By: By State Sen. Bob Jauch, Superior Telegram
A recent column by written by Rep. Tom Tiffany, R-Hazelhurst, implies there is only one voice on the mining issue.
Had he attended listening sessions in Rice Lake, Spooner, Superior and Ashland, he would have found there are many different voices of citizens who all deserve as much right to be at the table as those who agree with him.
Instead of respecting the diversity of views on the complicated and controversial issue of mining, he demonizes the politics of others who choose to disagree and disparages the notion of real consensus because Rep. Tiffany believes that only he knows the truth.
He seems offended that Sen. Dale Schultz, R-Richland Center, and I continue to pursue a conversation with others in search of common ground on an issue that has deeply divided us. His column ridicules others who share a common goal but have a different view.
Democracy thrives when individuals of different interests engage in thoughtful dialogue. The public yearns for bipartisanship. Sen. Schultz and I proved that Republicans and Democrats can work together in a true spirit of compromise. Maintaining an open mind and working together is the Wisconsin way of solving problems.
Compromise is not a sin and it is not easy, especially in today’s charged political environment when blame and attack are substitutes for thoughtful conversations.
Comparing our two plans there are seven significant policies in which we completely agree. On six other areas, both plans address similar topics but have different details. Our plan more closely resembles Minnesota mining law but provides much more protection and certainty for taxpayers. Unlike the Assembly plan, our proposal does not allow for mitigation to fill in streams, lakes and rivers. The Assembly plan would invite costly and lengthy litigation that could delay implementation of the law for years.
Rep. Tiffany suggests there is no more room for further compromise. Given the fact that neither he nor his Assembly Republican colleagues were willing to sit down and talk about compromise with me, his statement is hard to comprehend.
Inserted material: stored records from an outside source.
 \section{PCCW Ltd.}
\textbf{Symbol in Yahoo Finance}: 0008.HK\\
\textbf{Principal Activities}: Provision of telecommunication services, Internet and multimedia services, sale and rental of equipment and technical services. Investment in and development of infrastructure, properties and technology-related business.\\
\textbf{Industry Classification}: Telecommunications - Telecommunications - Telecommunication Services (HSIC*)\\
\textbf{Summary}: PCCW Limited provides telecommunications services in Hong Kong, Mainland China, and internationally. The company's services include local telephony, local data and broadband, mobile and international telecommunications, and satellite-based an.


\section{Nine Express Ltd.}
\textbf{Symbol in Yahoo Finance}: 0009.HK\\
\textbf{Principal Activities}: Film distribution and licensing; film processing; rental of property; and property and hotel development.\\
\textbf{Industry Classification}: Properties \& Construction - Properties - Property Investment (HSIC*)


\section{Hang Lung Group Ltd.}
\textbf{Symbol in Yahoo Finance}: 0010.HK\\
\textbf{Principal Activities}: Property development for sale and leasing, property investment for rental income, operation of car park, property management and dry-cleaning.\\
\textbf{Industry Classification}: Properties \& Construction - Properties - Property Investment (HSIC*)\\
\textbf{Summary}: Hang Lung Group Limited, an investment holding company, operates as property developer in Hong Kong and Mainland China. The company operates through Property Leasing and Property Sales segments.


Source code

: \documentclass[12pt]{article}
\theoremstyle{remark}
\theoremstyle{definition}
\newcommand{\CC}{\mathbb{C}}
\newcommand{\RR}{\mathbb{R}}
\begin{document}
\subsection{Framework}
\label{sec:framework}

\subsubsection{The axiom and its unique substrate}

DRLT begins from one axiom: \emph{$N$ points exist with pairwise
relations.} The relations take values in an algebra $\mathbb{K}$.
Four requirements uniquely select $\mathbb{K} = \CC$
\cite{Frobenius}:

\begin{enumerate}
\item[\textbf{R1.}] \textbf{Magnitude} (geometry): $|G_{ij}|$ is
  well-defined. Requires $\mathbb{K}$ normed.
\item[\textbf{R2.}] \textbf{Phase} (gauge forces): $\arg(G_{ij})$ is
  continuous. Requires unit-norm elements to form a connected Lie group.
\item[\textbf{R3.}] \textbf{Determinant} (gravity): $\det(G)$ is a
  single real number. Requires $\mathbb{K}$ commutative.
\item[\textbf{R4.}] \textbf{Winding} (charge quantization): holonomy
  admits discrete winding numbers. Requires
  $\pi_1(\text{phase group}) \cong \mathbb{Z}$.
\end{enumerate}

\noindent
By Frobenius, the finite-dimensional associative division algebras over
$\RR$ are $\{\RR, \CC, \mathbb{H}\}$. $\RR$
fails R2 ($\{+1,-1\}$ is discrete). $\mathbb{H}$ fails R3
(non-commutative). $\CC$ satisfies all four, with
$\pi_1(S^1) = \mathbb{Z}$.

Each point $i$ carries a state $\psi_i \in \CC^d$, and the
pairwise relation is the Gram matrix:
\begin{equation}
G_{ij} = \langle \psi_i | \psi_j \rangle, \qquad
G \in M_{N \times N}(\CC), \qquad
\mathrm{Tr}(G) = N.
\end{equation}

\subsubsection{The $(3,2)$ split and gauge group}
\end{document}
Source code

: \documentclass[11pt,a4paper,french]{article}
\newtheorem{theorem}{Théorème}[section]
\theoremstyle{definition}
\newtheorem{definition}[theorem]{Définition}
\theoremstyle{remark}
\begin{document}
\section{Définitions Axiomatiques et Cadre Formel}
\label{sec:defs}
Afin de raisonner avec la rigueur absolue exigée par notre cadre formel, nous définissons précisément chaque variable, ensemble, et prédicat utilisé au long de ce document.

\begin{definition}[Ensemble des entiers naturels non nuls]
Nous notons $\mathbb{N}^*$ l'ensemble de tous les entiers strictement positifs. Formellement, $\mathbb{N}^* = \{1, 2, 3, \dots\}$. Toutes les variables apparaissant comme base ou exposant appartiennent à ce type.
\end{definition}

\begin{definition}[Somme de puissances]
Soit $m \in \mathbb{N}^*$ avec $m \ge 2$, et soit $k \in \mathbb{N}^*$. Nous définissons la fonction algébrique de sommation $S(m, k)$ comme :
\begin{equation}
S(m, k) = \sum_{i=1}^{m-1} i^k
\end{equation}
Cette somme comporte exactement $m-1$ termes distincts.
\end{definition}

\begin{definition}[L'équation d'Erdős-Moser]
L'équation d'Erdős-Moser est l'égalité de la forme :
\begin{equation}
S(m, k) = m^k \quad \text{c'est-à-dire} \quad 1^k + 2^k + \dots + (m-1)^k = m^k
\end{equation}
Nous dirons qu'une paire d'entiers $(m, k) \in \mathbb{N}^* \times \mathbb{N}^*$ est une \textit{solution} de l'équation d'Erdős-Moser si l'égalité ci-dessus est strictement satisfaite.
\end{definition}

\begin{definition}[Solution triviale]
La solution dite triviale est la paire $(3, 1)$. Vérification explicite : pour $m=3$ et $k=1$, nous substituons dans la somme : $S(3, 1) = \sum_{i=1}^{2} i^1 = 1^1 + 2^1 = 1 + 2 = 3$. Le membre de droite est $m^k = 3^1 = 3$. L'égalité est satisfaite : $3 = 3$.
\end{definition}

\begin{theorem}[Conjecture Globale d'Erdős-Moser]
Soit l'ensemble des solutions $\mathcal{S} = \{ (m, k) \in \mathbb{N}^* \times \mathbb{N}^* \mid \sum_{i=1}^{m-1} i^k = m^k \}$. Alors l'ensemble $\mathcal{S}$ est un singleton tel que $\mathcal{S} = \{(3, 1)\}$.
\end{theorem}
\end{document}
Schultz and I believe the proper way to move forward and resolve the complicated mining issue is to reach out to individuals who are not entangled in the hypertensive political debate. We believe the most important political skill isn’t trying to score points by attacking the other side but rather encouraging a respectful conversation that can lead to a consensus.
Some have suggested that it is wrong to include Tim Sullivan, the head of State Mining Association, because he would be too biased.
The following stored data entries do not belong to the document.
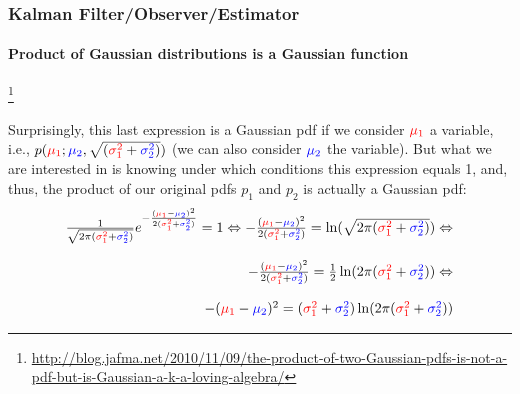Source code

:\begin{frame}[plain]
\frametitle{Kalman Filter/Observer/Estimator}
\framesubtitle{Product of Gaussian distributions is a Gaussian function}

\footnote{\tiny\hspace{-0.23in} \hspace{-0.25in}
\href{http://blog.jafma.net/2010/11/09/the-product-of-two-Gaussian-pdfs-is-not-a-pdf-but-is-Gaussian-a-k-a-loving-algebra/}{http://blog.jafma.net/2010/11/09/the-product-of-two-Gaussian-pdfs-is-not-a-pdf-but-is-Gaussian-a-k-a-loving-algebra/}}
\begin{changemargin}{-1.35in}{0in}
\scriptsize
Surprisingly, this last expression is a Gaussian pdf if we consider ${\color{red}\mu_1}$ a variable, i.e., $p({\color{red}\mu_1}; {\color{blue}\mu_2}, \sqrt{({\color{red}\sigma^2_1}+{\color{blue}\sigma^2_2})})$ (we can also consider ${\color{blue}\mu_2}$ the variable). But what we are interested in is knowing under which conditions this expression equals 1, and, thus, the product of our original pdfs $p_1$ and $p_2$ is actually a Gaussian pdf:
\begin{equation*}
\begin{array}{rlllllll}
\frac {1}{ \sqrt{2 \pi ({\color{red}\sigma^2_1} + {\color{blue}\sigma^2_2})} }   e^{- \frac { ({{\color{red}\mu_1}} - {{\color{blue}\mu_2}} )^2 }{ 2({\color{red}\sigma^2_1} + {\color{blue}\sigma^2_2}) } } = 1  \Leftrightarrow    - \frac { ({{\color{red}\mu_1}} - {{\color{blue}\mu_2}} )^2 }{ 2({\color{red}\sigma^2_1} + {\color{blue}\sigma^2_2}) }   = \ln ( \sqrt{2 \pi ({\color{red}\sigma^2_1} + {\color{blue}\sigma^2_2})} )  \Leftrightarrow\\\\
- \frac { ({{\color{red}\mu_1}} - {{\color{blue}\mu_2}} )^2 }{ 2({\color{red}\sigma^2_1} + {\color{blue}\sigma^2_2}) }   = \frac {1}{2} \ln ( 2 \pi ({\color{red}\sigma^2_1} + {\color{blue}\sigma^2_2}) )  \Leftrightarrow\\\\
-  ({{\color{red}\mu_1}} - {{\color{blue}\mu_2}} )^2    = ({\color{red}\sigma^2_1} + {\color{blue}\sigma^2_2}) \ln ( 2 \pi ({\color{red}\sigma^2_1} + {\color{blue}\sigma^2_2}) ) 
\end{array}
\end{equation*}
\end{changemargin}
\end{frame}




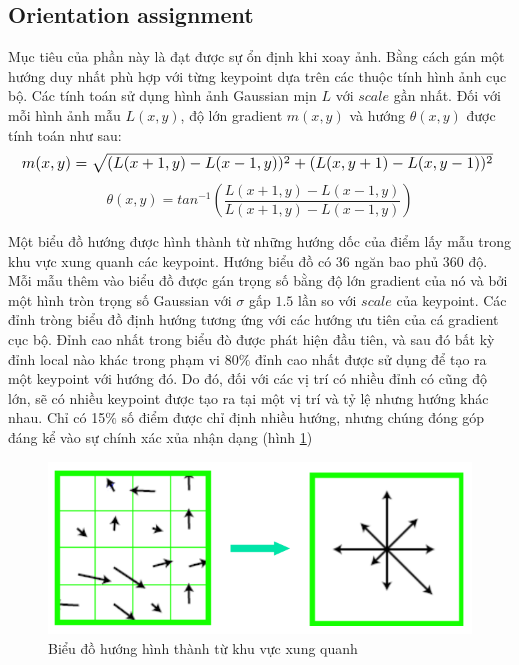 \documentclass[conference]{IEEEtran}
\begin{document}
\subsection{Orientation assignment}
Mục tiêu của phần này là đạt được sự ổn định khi xoay ảnh. Bằng cách gán một hướng duy nhất phù hợp với từng keypoint dựa trên các thuộc tính hình ảnh cục bộ. Các tính toán sử dụng hình ảnh Gaussian mịn $L$ với $scale$ gần nhất. Đối với mỗi hình ảnh mẫu $L(x, y)$, độ lớn gradient $m(x, y)$ và hướng $\theta (x, y)$ được tính toán như sau:
\begin{equation}
\resizebox{1\hsize}{!}{$
m(x,y) = \sqrt{(L(x+1,y) - L(x-1,y))^2 +
 (L(x,y+1)-L(x,y-1))^2}
 $
}%
\end{equation}
\begin{equation}
\theta(x,y) = tan^{-1}(\frac{L(x+1,y) - L(x-1,y)}{L(x+1,y) - L(x-1,y)})
\end{equation}

Một biểu đồ hướng được hình thành từ những hướng dốc của điểm lấy mẫu trong khu vực xung quanh các keypoint. Hướng biểu đồ có 36 ngăn bao phủ $360$ độ. Mỗi mẫu thêm vào biểu đồ được gán trọng số bằng độ lớn gradient của nó và bởi một hình tròn trọng số Gaussian với $\sigma$ gấp $1.5$ lần so với $scale$ của keypoint.
    Các đỉnh tròng biểu đồ định hướng tương ứng với các hướng ưu tiên của cá gradient cục bộ. Đỉnh cao nhất trong biểu đò được phát hiện đầu tiên, và sau đó bất kỳ đỉnh local nào khác trong phạm vi 80$\%$ đỉnh cao nhất được sử dụng để tạo ra một keypoint với hướng đó. Do đó, đối với các vị trí có nhiều đỉnh có cũng độ lớn, sẽ có nhiều keypoint được tạo ra tại một vị trí và tỷ lệ nhưng hướng khác nhau. Chỉ có 15$\%$ số điểm được chỉ định nhiều hướng, nhưng chúng đóng góp đáng kể vào sự chính xác xủa nhận dạng (hình \ref{fig:bieudohuong_tinh})
    
\begin{figure}
  \includegraphics[width=\linewidth]{bieudohuong_tinh}
  \caption{Biểu đồ hướng hình thành từ khu vực xung quanh}
  \label{fig:bieudohuong_tinh}
\end{figure}
\end{document}

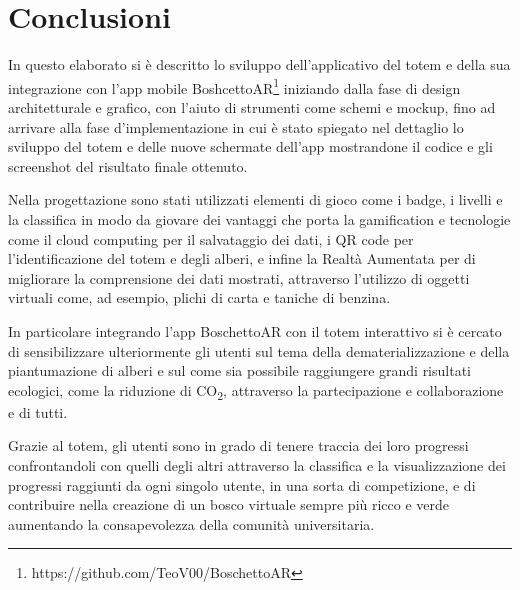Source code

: \chapter{Conclusioni}
In questo elaborato si è descritto lo sviluppo dell'applicativo del totem e della sua integrazione con l'app mobile BoshcettoAR\footnote{https://github.com/TeoV00/BoschettoAR} iniziando dalla fase di design architetturale e grafico, con l'aiuto di strumenti come schemi e mockup, fino ad arrivare alla fase d'implementazione in cui è stato spiegato nel dettaglio lo sviluppo del totem e delle nuove schermate dell'app mostrandone il codice e gli screenshot del risultato finale ottenuto.

Nella progettazione sono stati utilizzati elementi di gioco come i badge, i livelli e la classifica in modo da giovare dei vantaggi che porta la gamification e tecnologie come il cloud computing per il salvataggio dei dati, i QR code per l'identificazione del totem e degli alberi, e infine la Realtà Aumentata per di migliorare la comprensione dei dati mostrati, attraverso l'utilizzo di oggetti virtuali come, ad esempio, plichi di carta e taniche di benzina.

In particolare integrando l'app BoschettoAR con il totem interattivo si è cercato di sensibilizzare ulteriormente gli utenti sul tema della dematerializzazione e della piantumazione di alberi e sul come sia possibile raggiungere grandi risultati ecologici, come la riduzione di CO\textsubscript{2}, attraverso la partecipazione e collaborazione e di tutti.

Grazie al totem, gli utenti sono in grado di tenere traccia dei loro progressi confrontandoli con quelli degli altri attraverso la classifica e la visualizzazione dei progressi raggiunti da ogni singolo utente, in una sorta di competizione, e di contribuire nella creazione di un bosco virtuale sempre più ricco e verde aumentando la consapevolezza della comunità universitaria.


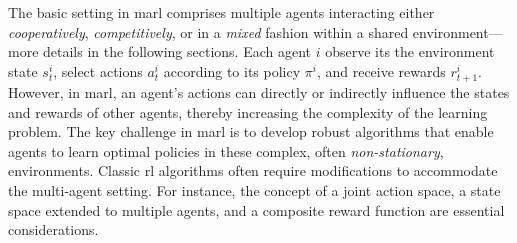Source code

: The basic setting in \ac{marl} comprises multiple agents interacting either \emph{cooperatively}, \emph{competitively}, or in a \emph{mixed} fashion within a shared environment---more details in the following sections. 
 Each agent $i$ observe its the environment state $s_{t}^{i}$, 
 select actions $a_{t}^{i}$ according to its policy $\pi^{i}$, 
 and receive rewards $r_{t+1}^{i}$.
 However, in \ac{marl}, 
 an agent's actions can directly or indirectly influence the states and rewards of other agents, 
 thereby increasing the complexity of the learning problem.
The key challenge in \ac{marl} 
 is to develop robust algorithms that enable agents to learn optimal policies in these complex, 
 often \emph{non-stationary}, environments. 
 Classic \ac{rl} algorithms often require modifications to accommodate the multi-agent setting. 
 For instance, the concept of a joint action space, a state space extended to multiple agents, 
 and a composite reward function are essential considerations.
I have had numerous conversations with him and I am convinced that we share the same goal to adopt a responsible mining law that protects the public voice and preserves environmental policy.
Rep. Tiffany seemed insulted with the suggestion that the head of the Mining Association and former Secretary of DNR George Meyer can listen to each other and determine where there is flexibility to find common ground. They both know the mining issue and regulatory process. In fact, contrary to Rep. Tiffany’s false accusation, George Meyer both permitted and closed a mine when he was DNR Secretary.
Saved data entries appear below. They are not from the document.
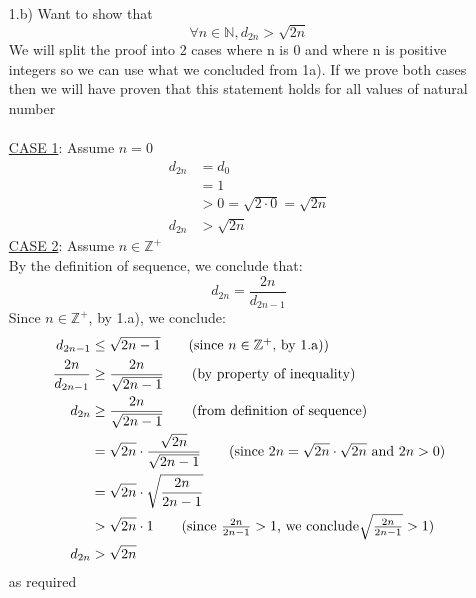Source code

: \documentclass[20pt]{article}
\begin{document}
\newpage
\begin{enumerate}
    \item[1.b)] Want to show that
    \[\forall n \in \mathbb{N}, d_{2n} > \sqrt{2n}\]
    We will split the proof into 2 cases where n is 0 and where n is positive integers so we can use what we concluded from 1a). If we prove both cases then we will have proven that this statement holds for all values of natural number\\\\
    \underline{CASE 1}: Assume $n = 0$
    \begin{align*}
        d_{2n} &= d_{0}
        \tag{since n = 0}\\
        &= 1 
        \tag{from definition of the sequence}\\
        &> 0
        = \sqrt{2\cdot0}
        = \sqrt{2n}\\
        d_{2n} &> \sqrt{2n}
    \end{align*}
    \underline{CASE 2}: Assume $n \in \mathbb{Z^+}$\\
    By the definition of sequence, we conclude that:
    \[
        d_{2n} = \frac{2n}{d_{2n-1}}
    \]
    Since $n \in\mathbb{Z^+}$, by 1.a), we conclude:
    \begin{align*}
        d_{2n-1} &\leq \sqrt{2n - 1}
        \tag{since $n\in\mathbb{Z^+},$ by 1.a)}\\
        \frac{2n}{d_{2n-1}} &\geq \frac{2n}{\sqrt{2n-1}}
        \tag{by property of inequality}\\
        d_{2n} &\geq \frac{2n}{\sqrt{2n-1}}\tag{from definition of sequence}\\
        &= \sqrt{2n} \cdot \frac{\sqrt{2n}}{\sqrt{2n-1}}
        \tag{since $2n = \sqrt{2n} \cdot \sqrt{2n}$ and $2n > 0$}\\
        &= \sqrt{2n} \cdot \sqrt{\frac{2n}{2n-1}}\\
        &> \sqrt{2n} \cdot 1 \tag{since $\frac{2n}{2n-1}>1$, we conclude$ \sqrt{\frac{2n}{2n-1}}>1$}\\
        d_{2n} &> \sqrt{2n}
    \end{align*}
    as required \hfill \Box
    
\end{enumerate}


\newpage
\end{document}
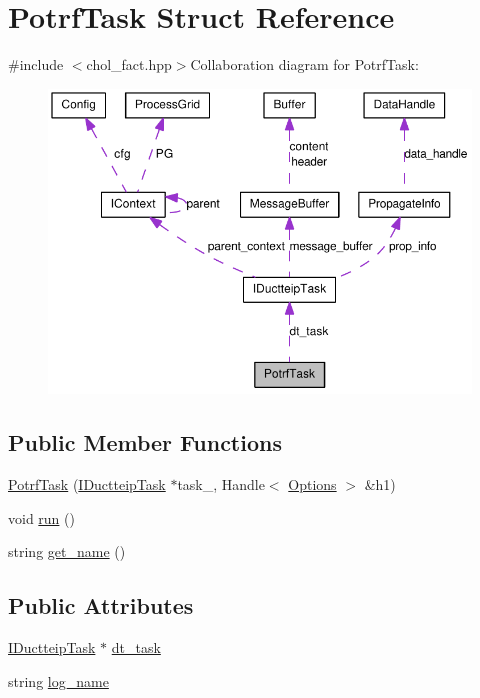 \hypertarget{struct_potrf_task}{
\section{PotrfTask Struct Reference}
\label{struct_potrf_task}
}


{\ttfamily \#include $<$chol\_\-fact.hpp$>$}Collaboration diagram for PotrfTask:\nopagebreak
\begin{figure}[H]
\begin{center}
\leavevmode
\includegraphics[width=394pt]{struct_potrf_task__coll__graph}
\end{center}
\end{figure}
\subsection*{Public Member Functions}
\begin{DoxyCompactItemize}
\item 
\hyperlink{struct_potrf_task_a91fdd6aa7f492dad620f3c10addf5c06}{PotrfTask} (\hyperlink{class_i_ductteip_task}{IDuctteipTask} $\ast$task\_\-, Handle$<$ \hyperlink{struct_options}{Options} $>$ \&h1)
\item 
void \hyperlink{struct_potrf_task_a03b693541e273a0980b61307638f6728}{run} ()
\item 
string \hyperlink{struct_potrf_task_a943b08be82bb47d4b1deaa381c7aafcc}{get\_\-name} ()
\end{DoxyCompactItemize}
\subsection*{Public Attributes}
\begin{DoxyCompactItemize}
\item 
\hyperlink{class_i_ductteip_task}{IDuctteipTask} $\ast$ \hyperlink{struct_potrf_task_a65ff75f51dd2d75b0954dd9e4f1ad807}{dt\_\-task}
\item 
string \hyperlink{struct_potrf_task_abbf9bea396bbc54ba1fcc951d63b5a09}{log\_\-name}
\end{DoxyCompactItemize}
Unlike Rep. Tiffany, neither Mr. Sullivan nor Mr. Meyer view the issue as ammunition for the battleground of the next campaign. Neither one is a standard bearer for a political party or ideology. Both have a much more sophisticated understanding of the role of compromise. For a fact, I know that both of them are enthusiastic about recent conversations and are willing to work for a constructive solution.
Solving difficult issues does not need to be treated as political conquest. Wisconsin has a proud tradition of good government in which the best solutions come from open conversation and true collaboration. Throughout our history consensus has been formed on issues far more contentious than mining.
Wisconsin has a proud tradition of good and open government that honors the diverse views of our citizens. Rep. Tiffany is welcome to join in our efforts to continue that tradition if he is willing.
Sen. Bob Jauch, D-Poplar, represents the 25th Senate District in Wisconsin.